*INFORMATION PROVIDED*.
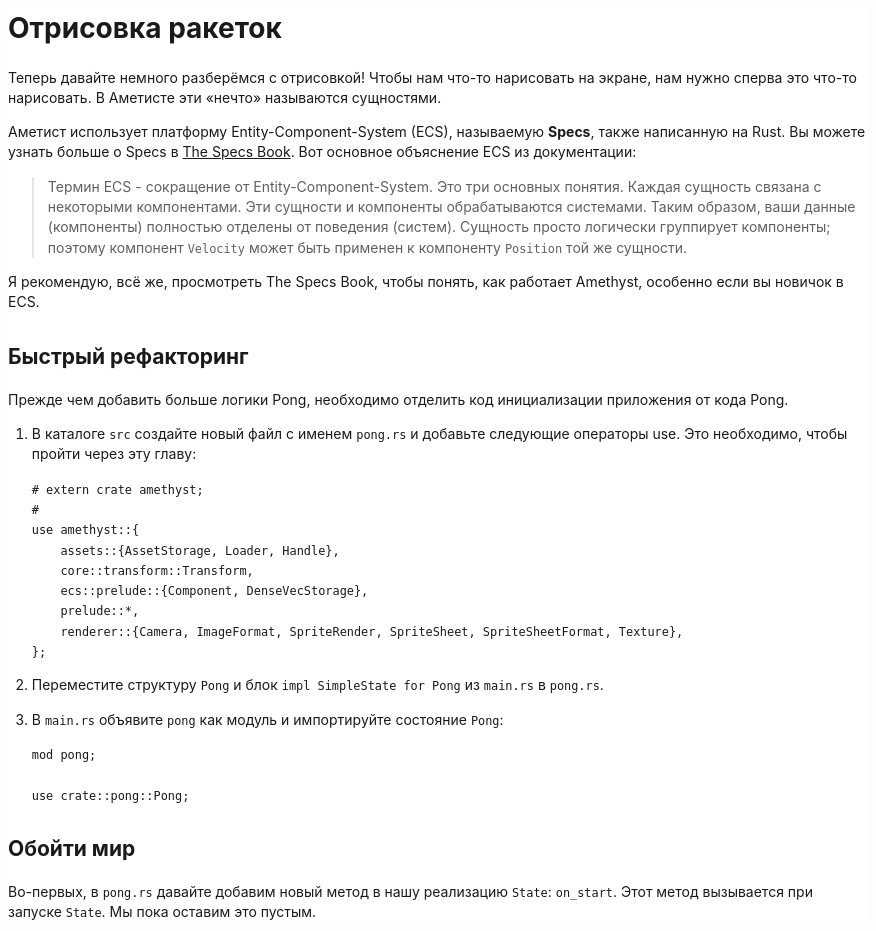 # Отрисовка ракеток

Теперь давайте немного разберёмся с отрисовкой! Чтобы нам что-то нарисовать на экране, нам нужно сперва это что-то нарисовать. В Аметисте эти «нечто» называются сущностями.

Аметист использует платформу Entity-Component-System (ECS), называемую **Specs**, также написанную на Rust. Вы можете узнать больше о Specs в [The Specs Book][the-specs-book]. Вот основное объяснение ECS из документации:

[the-specs-book]: https://specs.amethyst.rs/docs/tutorials/

> Термин ECS - сокращение от Entity-Component-System. Это три основных понятия. Каждая сущность связана с некоторыми компонентами. Эти сущности и компоненты обрабатываются системами. Таким образом, ваши данные (компоненты) полностью отделены от поведения (систем). Сущность просто логически группирует компоненты; поэтому компонент `Velocity` может быть применен к компоненту `Position` той же сущности.

Я рекомендую, всё же, просмотреть The Specs Book, чтобы понять, как работает Amethyst, особенно если вы новичок в ECS.

## Быстрый рефакторинг

Прежде чем добавить больше логики Pong, необходимо отделить код инициализации приложения от кода Pong.

1. В каталоге `src` создайте новый файл с именем `pong.rs` и добавьте следующие операторы use. Это необходимо, чтобы пройти через эту главу:

    ```rust,edition2018,no_run,noplaypen
    # extern crate amethyst;
    #
    use amethyst::{
        assets::{AssetStorage, Loader, Handle},
        core::transform::Transform,
        ecs::prelude::{Component, DenseVecStorage},
        prelude::*,
        renderer::{Camera, ImageFormat, SpriteRender, SpriteSheet, SpriteSheetFormat, Texture},
    };
    ```

2. Переместите структуру `Pong` и блок `impl SimpleState for Pong` из `main.rs` в `pong.rs`.

3. В `main.rs` объявите `pong` как модуль и импортируйте состояние `Pong`:

    ```rust,ignore
    mod pong;

    use crate::pong::Pong;
    ```

## Обойти мир

Во-первых, в `pong.rs` давайте добавим новый метод в нашу реализацию `State`: `on_start`. Этот метод вызывается при запуске `State`. Мы пока оставим это пустым.


[^1]: Full type name: `amethyst::ecs::storage::MaskedStorage<pong::Paddle>`
[spritesheet]: https://book-src.amethyst.rs/stable/images/pong_tutorial/pong_spritesheet.png
[telegram]: http://tlinks.run/rust_lang_ru
[youtube]: https://www.youtube.com/channel/UCu413rnSfuSSOR3OsIThlZA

*BRIEF*.
Keep each line of the records exactly as it is while transcribing them, but leave the images behind.

*SOLUTION BELOW*.
 # Отрисовка ракеток

Теперь давайте немного разберёмся с отрисовкой! Чтобы нам что-то нарисовать на экране, нам нужно сперва это что-то нарисовать. В Аметисте эти «нечто» называются сущностями.

Аметист использует платформу Entity-Component-System (ECS), называемую **Specs**, также написанную на Rust. Вы можете узнать больше о Specs в [The Specs Book][the-specs-book]. Вот основное объяснение ECS из документации:

[the-specs-book]: https://specs.amethyst.rs/docs/tutorials/

> Термин ECS - сокращение от Entity-Component-System. Это три основных понятия. Каждая сущность связана с некоторыми компонентами. Эти сущности и компоненты обрабатываются системами. Таким образом, ваши данные (компоненты) полностью отделены от поведения (систем). Сущность просто логически группирует компоненты; поэтому компонент `Velocity` может быть применен к компоненту `Position` той же сущности.

Я рекомендую, всё же, просмотреть The Specs Book, чтобы понять, как работает Amethyst, особенно если вы новичок в ECS.

## Быстрый рефакторинг

Прежде чем добавить больше логики Pong, необходимо отделить код инициализации приложения от кода Pong.

1. В каталоге `src` создайте новый файл с именем `pong.rs` и добавьте следующие операторы use. Это необходимо, чтобы пройти через эту главу:

    ```rust,edition2018,no_run,noplaypen
    # extern crate amethyst;
    #
    use amethyst::{
        assets::{AssetStorage, Loader, Handle},
        core::transform::Transform,
        ecs::prelude::{Component, DenseVecStorage},
        prelude::*,
        renderer::{Camera, ImageFormat, SpriteRender, SpriteSheet, SpriteSheetFormat, Texture},
    };
    ```

2. Переместите структуру `Pong` и блок `impl SimpleState for Pong` из `main.rs` в `pong.rs`.

3. В `main.rs` объявите `pong` как модуль и импортируйте состояние `Pong`:

    ```rust,ignore
    mod pong;

    use crate::pong::Pong;
    ```

## Обойти мир

Во-первых, в `pong.rs` давайте добавим новый метод в нашу реализацию `State`: `on_start`. Этот метод вызывается при запуске `State`. Мы пока оставим это пустым.


[^1]: Full type name: `amethyst::ecs::storage::MaskedStorage<pong::Paddle>`
[spritesheet]: https://book-src.amethyst.rs/stable/images/pong_tutorial/pong_spritesheet.png
[telegram]: http://tlinks.run/rust_lang_ru
[youtube]: https://www.youtube.com/channel/UCu413rnSfuSSOR3OsIThlZA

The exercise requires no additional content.